* SUPPLIED DATA *
━━━━

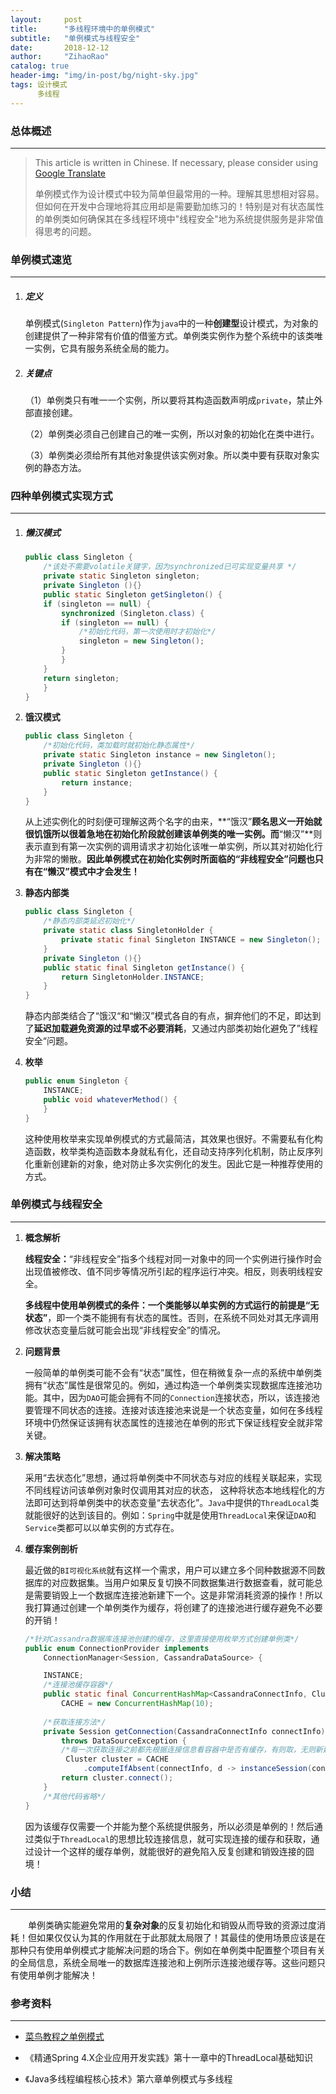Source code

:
 ```yaml
---
layout:     post
title:      "多线程环境中的单例模式"
subtitle:   "单例模式与线程安全"
date:       2018-12-12
author:     "ZihaoRao"
catalog: true
header-img: "img/in-post/bg/night-sky.jpg"
tags: 设计模式
      多线程
---
```






### 总体概述
---
> This article is written in Chinese. If necessary, please consider using [Google Translate](http://translate.google.com/translate?hl=en&sl=auto&tl=en&u=https://steverao.github.io/2018/12/12/Singleton-Pattern-in-Multithreaded/)
>
> ​单例模式作为设计模式中较为简单但最常用的一种。理解其思想相对容易。但如何在开发中合理地将其应用却是需要勤加练习的！特别是对有状态属性的单例类如何确保其在多线程环境中"线程安全"地为系统提供服务是非常值得思考的问题。                                                                                                                                               



### 单例模式速览
---

1. ##### 定义

   单例模式(`Singleton Pattern`)作为`java`中的一种**创建型**设计模式，为对象的创建提供了一种非常有价值的借鉴方式。单例类实例作为整个系统中的该类唯一实例，它具有服务系统全局的能力。

2. ##### 关键点

   （1）单例类只有唯一一个实例，所以要将其构造函数声明成`private`，禁止外部直接创建。

   （2）单例类必须自己创建自己的唯一实例，所以对象的初始化在类中进行。

   （3）单例类必须给所有其他对象提供该实例对象。所以类中要有获取对象实例的静态方法。



### 四种单例模式实现方式
---

1. ##### 懒汉模式

   ```java
   public class Singleton {  
       /*该处不需要volatile关键字，因为synchronized已可实现变量共享 */
       private static Singleton singleton; 
       private Singleton (){}  
       public static Singleton getSingleton() {  
       if (singleton == null) {  
           synchronized (Singleton.class) {  
           if (singleton == null) {  
               /*初始化代码，第一次使用时才初始化*/
               singleton = new Singleton();  
           }  
           }  
       }  
       return singleton;  
       }  
   }
   ```

2. **饿汉模式**

   ```java
   public class Singleton {  
       /*初始化代码，类加载时就初始化静态属性*/
       private static Singleton instance = new Singleton();  
       private Singleton (){}  
       public static Singleton getInstance() {  
           return instance;  
       }  
   }
   ```

   从上述实例化的时刻便可理解这两个名字的由来，**“饿汉”**顾名思义一开始就很饥饿所以很着急地在初始化阶段就创建该单例类的唯一实例。而**“懒汉”**则表示直到有第一次实例的调用请求才初始化该唯一单实例，所以其对初始化行为非常的懒散。**因此单例模式在初始化实例时所面临的“非线程安全”问题也只有在“懒汉”模式中才会发生！**

3. **静态内部类**

   ```java
   public class Singleton {  
       /*静态内部类延迟初始化*/
       private static class SingletonHolder {  
           private static final Singleton INSTANCE = new Singleton();  
       }  
       private Singleton (){}  
       public static final Singleton getInstance() {  
           return SingletonHolder.INSTANCE;  
       }  
   }
   ```

   静态内部类结合了“饿汉“和“懒汉”模式各自的有点，摒弃他们的不足，即达到了**延迟加载避免资源的过早或不必要消耗**，又通过内部类初始化避免了”线程安全“问题。

4. **枚举**

   ```java
   public enum Singleton {  
       INSTANCE;  
       public void whateverMethod() {  
       }  
   }
   ```

   这种使用枚举来实现单例模式的方式最简洁，其效果也很好。不需要私有化构造函数，枚举类构造函数本身就私有化，还自动支持序列化机制，防止反序列化重新创建新的对象，绝对防止多次实例化的发生。因此它是一种推荐使用的方式。



### **单例模式与线程安全**
---

1. **概念解析**

   **线程安全：**“非线程安全”指多个线程对同一对象中的同一个实例进行操作时会出现值被修改、值不同步等情况所引起的程序运行冲突。相反，则表明线程安全。

   **多线程中使用单例模式的条件：**一个类能够以单实例的方式运行的前提是**“无状态”**，即一个类不能拥有有状态的属性。否则，在系统不同处对其无序调用修改状态变量后就可能会出现“非线程安全”的情况。

2. **问题背景**

   一般简单的单例类可能不会有“状态”属性，但在稍微复杂一点的系统中单例类拥有“状态”属性是很常见的。例如，通过构造一个单例类实现数据库连接池功能。其中，因为`DAO`可能会拥有不同的`Connection`连接状态，所以，该连接池要管理不同状态的连接。连接对该连接池来说是一个状态变量，如何在多线程环境中仍然保证该拥有状态属性的连接池在单例的形式下保证线程安全就非常关键。

3. **解决策略**

   采用“去状态化”思想，通过将单例类中不同状态与对应的线程关联起来，实现不同线程访问该单例对象时仅调用其对应的状态， 这种将状态本地线程化的方法即可达到将单例类中的状态变量“去状态化”。`Java`中提供的`ThreadLocal`类就能很好的达到该目的。例如：`Spring`中就是使用`ThreadLocal`来保证`DAO`和`Service`类都可以以单实例的方式存在。

4. **缓存案例剖析**

   最近做的`BI可视化系统`就有这样一个需求，用户可以建立多个同种数据源不同数据库的对应数据集。当用户如果反复切换不同数据集进行数据查看，就可能总是需要销毁上一个数据库连接池新建下一个。这是非常消耗资源的操作！所以我打算通过创建一个单例类作为缓存，将创建了的连接池进行缓存避免不必要的开销！

   ```java
   /*针对Cassandra数据库连接池创建的缓存，这里直接使用枚举方式创建单例类*/
   public enum ConnectionProvider implements 
       ConnectionManager<Session, CassandraDataSource> {

       INSTANCE;
       /*连接池缓存容器*/
       public static final ConcurrentHashMap<CassandraConnectInfo, Cluster> 
           CACHE = new ConcurrentHashMap(10);
    
       /*获取连接方法*/
       private Session getConnection(CassandraConnectInfo connectInfo) 
           throws DataSourceException {
           /*每一次获取连接之前都先根据连接信息看容器中是否有缓存，有则取，无则新建并缓存*/
            Cluster cluster = CACHE
                .computeIfAbsent(connectInfo, d -> instanceSession(connectInfo));
           return cluster.connect();
       }
       /*其他代码省略*/
   }
   ```

   因为该缓存仅需要一个并能为整个系统提供服务，所以必须是单例的！然后通过类似于`ThreadLocal`的思想比较连接信息，就可实现连接的缓存和获取，通过设计一个这样的缓存单例，就能很好的避免陷入反复创建和销毁连接的囧境！



### 小结
---

&emsp;&emsp;单例类确实能避免常用的**复杂对象**的反复初始化和销毁从而导致的资源过度消耗！但如果仅仅认为其的作用就在于此那就太局限了！其最佳的使用场景应该是在那种只有使用单例模式才能解决问题的场合下。例如在单例类中配置整个项目有关的全局信息，系统全局唯一的数据库连接池和上例所示连接池缓存等。这些问题只有使用单例才能解决！



### 参考资料
---

- [菜鸟教程之单例模式](http://www.runoob.com/design-pattern/singleton-pattern.html)
- 《精通Spring 4.X企业应用开发实践》第十一章中的ThreadLocal基础知识


- 《Java多线程编程核心技术》第六章单例模式与多线程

━━━━

* WHAT THIS TASK INVOLVES *
Pictures aside, reproduce all of the material above without alteration.

* WRITTEN SOLUTION *
Source code

:
 ```yaml
---
layout:     post
title:      "多线程环境中的单例模式"
subtitle:   "单例模式与线程安全"
date:       2018-12-12
author:     "ZihaoRao"
catalog: true
header-img: "img/in-post/bg/night-sky.jpg"
tags: 设计模式
      多线程
---
```






### 总体概述
---
> This article is written in Chinese. If necessary, please consider using [Google Translate](http://translate.google.com/translate?hl=en&sl=auto&tl=en&u=https://steverao.github.io/2018/12/12/Singleton-Pattern-in-Multithreaded/)
>
> ​单例模式作为设计模式中较为简单但最常用的一种。理解其思想相对容易。但如何在开发中合理地将其应用却是需要勤加练习的！特别是对有状态属性的单例类如何确保其在多线程环境中"线程安全"地为系统提供服务是非常值得思考的问题。                                                                                                                                               



### 单例模式速览
---

1. ##### 定义

   单例模式(`Singleton Pattern`)作为`java`中的一种**创建型**设计模式，为对象的创建提供了一种非常有价值的借鉴方式。单例类实例作为整个系统中的该类唯一实例，它具有服务系统全局的能力。

2. ##### 关键点

   （1）单例类只有唯一一个实例，所以要将其构造函数声明成`private`，禁止外部直接创建。

   （2）单例类必须自己创建自己的唯一实例，所以对象的初始化在类中进行。

   （3）单例类必须给所有其他对象提供该实例对象。所以类中要有获取对象实例的静态方法。



### 四种单例模式实现方式
---

1. ##### 懒汉模式

   ```java
   public class Singleton {  
       /*该处不需要volatile关键字，因为synchronized已可实现变量共享 */
       private static Singleton singleton; 
       private Singleton (){}  
       public static Singleton getSingleton() {  
       if (singleton == null) {  
           synchronized (Singleton.class) {  
           if (singleton == null) {  
               /*初始化代码，第一次使用时才初始化*/
               singleton = new Singleton();  
           }  
           }  
       }  
       return singleton;  
       }  
   }
   ```

2. **饿汉模式**

   ```java
   public class Singleton {  
       /*初始化代码，类加载时就初始化静态属性*/
       private static Singleton instance = new Singleton();  
       private Singleton (){}  
       public static Singleton getInstance() {  
           return instance;  
       }  
   }
   ```

   从上述实例化的时刻便可理解这两个名字的由来，**“饿汉”**顾名思义一开始就很饥饿所以很着急地在初始化阶段就创建该单例类的唯一实例。而**“懒汉”**则表示直到有第一次实例的调用请求才初始化该唯一单实例，所以其对初始化行为非常的懒散。**因此单例模式在初始化实例时所面临的“非线程安全”问题也只有在“懒汉”模式中才会发生！**

3. **静态内部类**

   ```java
   public class Singleton {  
       /*静态内部类延迟初始化*/
       private static class SingletonHolder {  
           private static final Singleton INSTANCE = new Singleton();  
       }  
       private Singleton (){}  
       public static final Singleton getInstance() {  
           return SingletonHolder.INSTANCE;  
       }  
   }
   ```

   静态内部类结合了“饿汉“和“懒汉”模式各自的有点，摒弃他们的不足，即达到了**延迟加载避免资源的过早或不必要消耗**，又通过内部类初始化避免了”线程安全“问题。

4. **枚举**

   ```java
   public enum Singleton {  
       INSTANCE;  
       public void whateverMethod() {  
       }  
   }
   ```

   这种使用枚举来实现单例模式的方式最简洁，其效果也很好。不需要私有化构造函数，枚举类构造函数本身就私有化，还自动支持序列化机制，防止反序列化重新创建新的对象，绝对防止多次实例化的发生。因此它是一种推荐使用的方式。



### **单例模式与线程安全**
---

1. **概念解析**

   **线程安全：**“非线程安全”指多个线程对同一对象中的同一个实例进行操作时会出现值被修改、值不同步等情况所引起的程序运行冲突。相反，则表明线程安全。

   **多线程中使用单例模式的条件：**一个类能够以单实例的方式运行的前提是**“无状态”**，即一个类不能拥有有状态的属性。否则，在系统不同处对其无序调用修改状态变量后就可能会出现“非线程安全”的情况。

2. **问题背景**

   一般简单的单例类可能不会有“状态”属性，但在稍微复杂一点的系统中单例类拥有“状态”属性是很常见的。例如，通过构造一个单例类实现数据库连接池功能。其中，因为`DAO`可能会拥有不同的`Connection`连接状态，所以，该连接池要管理不同状态的连接。连接对该连接池来说是一个状态变量，如何在多线程环境中仍然保证该拥有状态属性的连接池在单例的形式下保证线程安全就非常关键。

3. **解决策略**

   采用“去状态化”思想，通过将单例类中不同状态与对应的线程关联起来，实现不同线程访问该单例对象时仅调用其对应的状态， 这种将状态本地线程化的方法即可达到将单例类中的状态变量“去状态化”。`Java`中提供的`ThreadLocal`类就能很好的达到该目的。例如：`Spring`中就是使用`ThreadLocal`来保证`DAO`和`Service`类都可以以单实例的方式存在。

4. **缓存案例剖析**

   最近做的`BI可视化系统`就有这样一个需求，用户可以建立多个同种数据源不同数据库的对应数据集。当用户如果反复切换不同数据集进行数据查看，就可能总是需要销毁上一个数据库连接池新建下一个。这是非常消耗资源的操作！所以我打算通过创建一个单例类作为缓存，将创建了的连接池进行缓存避免不必要的开销！

   ```java
   /*针对Cassandra数据库连接池创建的缓存，这里直接使用枚举方式创建单例类*/
   public enum ConnectionProvider implements 
       ConnectionManager<Session, CassandraDataSource> {

       INSTANCE;
       /*连接池缓存容器*/
       public static final ConcurrentHashMap<CassandraConnectInfo, Cluster> 
           CACHE = new ConcurrentHashMap(10);
    
       /*获取连接方法*/
       private Session getConnection(CassandraConnectInfo connectInfo) 
           throws DataSourceException {
           /*每一次获取连接之前都先根据连接信息看容器中是否有缓存，有则取，无则新建并缓存*/
            Cluster cluster = CACHE
                .computeIfAbsent(connectInfo, d -> instanceSession(connectInfo));
           return cluster.connect();
       }
       /*其他代码省略*/
   }
   ```

   因为该缓存仅需要一个并能为整个系统提供服务，所以必须是单例的！然后通过类似于`ThreadLocal`的思想比较连接信息，就可实现连接的缓存和获取，通过设计一个这样的缓存单例，就能很好的避免陷入反复创建和销毁连接的囧境！



### 小结
---

&emsp;&emsp;单例类确实能避免常用的**复杂对象**的反复初始化和销毁从而导致的资源过度消耗！但如果仅仅认为其的作用就在于此那就太局限了！其最佳的使用场景应该是在那种只有使用单例模式才能解决问题的场合下。例如在单例类中配置整个项目有关的全局信息，系统全局唯一的数据库连接池和上例所示连接池缓存等。这些问题只有使用单例才能解决！



### 参考资料
---

- [菜鸟教程之单例模式](http://www.runoob.com/design-pattern/singleton-pattern.html)
- 《精通Spring 4.X企业应用开发实践》第十一章中的ThreadLocal基础知识


- 《Java多线程编程核心技术》第六章单例模式与多线程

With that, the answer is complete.